Her genre-blending debut The Prey of Gods landed on the scene in 2017 with the self-same subtlety of a Roman candle stuck up your nose. Artificial intelligence and African folklore, mind control and murder, demigods and dik-diks, The Prey of Gods had has everything. Her sophomore effort, Temper, an Afrofuturist romp through a world in which your social identity is defined by your balance of vice and virtue, continued in the same audacious vein, plus twice the world-building.
Now comes Escaping Exodus, Drayden’s third novel, as pleasantly and characteristically bonkers as ever. Eschewing her established skill at tossing science fiction and fantasy together in a blender, she leans full into her Octavia Butler fineries and drops us aboard a city-size starship carved in the innards of a drifting space beast.
Seske and Adalla’s relationship is compelling and serves as the framework for all the plot to come (including a few wild tangents that complicate matters significantly), but it is this theme of environmental justice that is the novel’s central concern. As Seske learns to lead, she grapples with the devastating consequences of her people’s way of life to the beast that carries them. Adalla, on the other hand, becomes obsessed with the class inequality that fuels the system. These twin threads feel true enough to our own time, and thoroughly modern, while aligning with science fiction’s long history of climate-focused, socially conscious works.
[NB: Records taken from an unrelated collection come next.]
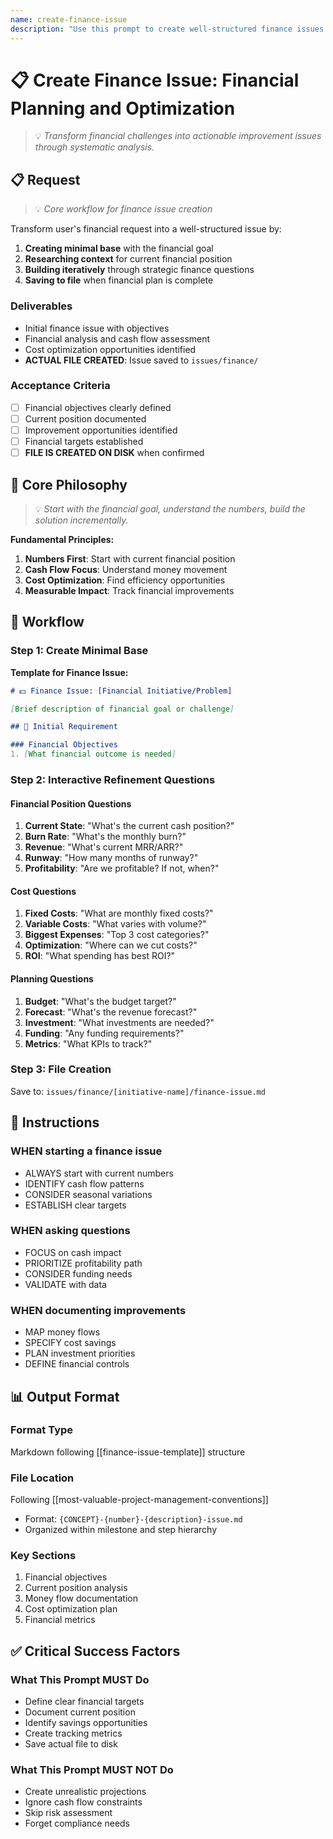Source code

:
 ```yaml
---
name: create-finance-issue
description: "Use this prompt to create well-structured finance issues for budgeting, cash flow management, and financial optimization."
---
```


# 📋 Create Finance Issue: Financial Planning and Optimization
> 💡 *Transform financial challenges into actionable improvement issues through systematic analysis.*

## 📋 Request
> 💡 *Core workflow for finance issue creation*

Transform user's financial request into a well-structured issue by:
1. **Creating minimal base** with the financial goal
2. **Researching context** for current financial position
3. **Building iteratively** through strategic finance questions
4. **Saving to file** when financial plan is complete

### Deliverables
- Initial finance issue with objectives
- Financial analysis and cash flow assessment
- Cost optimization opportunities identified
- **ACTUAL FILE CREATED**: Issue saved to `issues/finance/`

### Acceptance Criteria
- [ ] Financial objectives clearly defined
- [ ] Current position documented
- [ ] Improvement opportunities identified
- [ ] Financial targets established
- [ ] **FILE IS CREATED ON DISK** when confirmed

## 🎯 Core Philosophy
> 💡 *Start with the financial goal, understand the numbers, build the solution incrementally.*

**Fundamental Principles:**
1. **Numbers First**: Start with current financial position
2. **Cash Flow Focus**: Understand money movement
3. **Cost Optimization**: Find efficiency opportunities
4. **Measurable Impact**: Track financial improvements

## 🔄 Workflow

### Step 1: Create Minimal Base
**Template for Finance Issue:**
```markdown
# 💵 Finance Issue: [Financial Initiative/Problem]

[Brief description of financial goal or challenge]

## 📝 Initial Requirement

### Financial Objectives
1. [What financial outcome is needed]
```

### Step 2: Interactive Refinement Questions

#### Financial Position Questions
1. **Current State**: "What's the current cash position?"
2. **Burn Rate**: "What's the monthly burn?"
3. **Revenue**: "What's current MRR/ARR?"
4. **Runway**: "How many months of runway?"
5. **Profitability**: "Are we profitable? If not, when?"

#### Cost Questions
1. **Fixed Costs**: "What are monthly fixed costs?"
2. **Variable Costs**: "What varies with volume?"
3. **Biggest Expenses**: "Top 3 cost categories?"
4. **Optimization**: "Where can we cut costs?"
5. **ROI**: "What spending has best ROI?"

#### Planning Questions
1. **Budget**: "What's the budget target?"
2. **Forecast**: "What's the revenue forecast?"
3. **Investment**: "What investments are needed?"
4. **Funding**: "Any funding requirements?"
5. **Metrics**: "What KPIs to track?"

### Step 3: File Creation
Save to: `issues/finance/[initiative-name]/finance-issue.md`

## 📏 Instructions

### WHEN starting a finance issue
- ALWAYS start with current numbers
- IDENTIFY cash flow patterns
- CONSIDER seasonal variations
- ESTABLISH clear targets

### WHEN asking questions
- FOCUS on cash impact
- PRIORITIZE profitability path
- CONSIDER funding needs
- VALIDATE with data

### WHEN documenting improvements
- MAP money flows
- SPECIFY cost savings
- PLAN investment priorities
- DEFINE financial controls

## 📊 Output Format

### Format Type
Markdown following [[finance-issue-template]] structure

### File Location
Following [[most-valuable-project-management-conventions]]
- Format: `{CONCEPT}-{number}-{description}-issue.md`
- Organized within milestone and step hierarchy

### Key Sections
1. Financial objectives
2. Current position analysis
3. Money flow documentation
4. Cost optimization plan
5. Financial metrics

## ✅ Critical Success Factors

### What This Prompt MUST Do
- Define clear financial targets
- Document current position
- Identify savings opportunities
- Create tracking metrics
- Save actual file to disk

### What This Prompt MUST NOT Do
- Create unrealistic projections
- Ignore cash flow constraints
- Skip risk assessment
- Forget compliance needs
Both threads are also entwined with one of Drayden’s recurring concerns: the construct of gender and the subversion of its norms. Gender fluidity and explorative sexuality are key components of The Prey of Gods. Here, Drayden likewise flips gender roles on their head by crafting a matriarchal society focused on containing the population: families are composed of multiple mothers and fathers but are limited to one child apiece, in a setup that feels reminiscent of Butler’s Xenogenesis series.
In opposition to contemporary daydreams of smashing the patriarchy, Drayden’s society is far from a utopia. It is cruel and rigid: gender norms haven’t vanished, they’ve reversed, with men treated as second-class citizens, considered disposable and deemed unfit for much more than housework and child-rearing. While the situation may sound cathartic to some readers, its reality is troublesome and counter-productive, an inequity sowing seeds of rebellion every bit as much as Adalla’s realizations galvanize the working class.
Life aboard this spacebeast is chaotic, the mess tolerated so long as it’s hidden beneath a certain set of creature comforts. The question before both Seske and Adalla is what to do when the mess finds it way to the light.
While that’s a pickle for the characters, it’s a playground for Drayden, whose specialty is narrative chaos. In a rather stuffed novel, her outsized sci-fi sensibilities enliven the worldbuilding while allowing her characters emotional room to grieve, to fight, and to love, believably and heart-achingly.
However you slice it, Escaping Exodus doesn’t follow the path you think it will, and neither does its author. And that’s the fun of it all.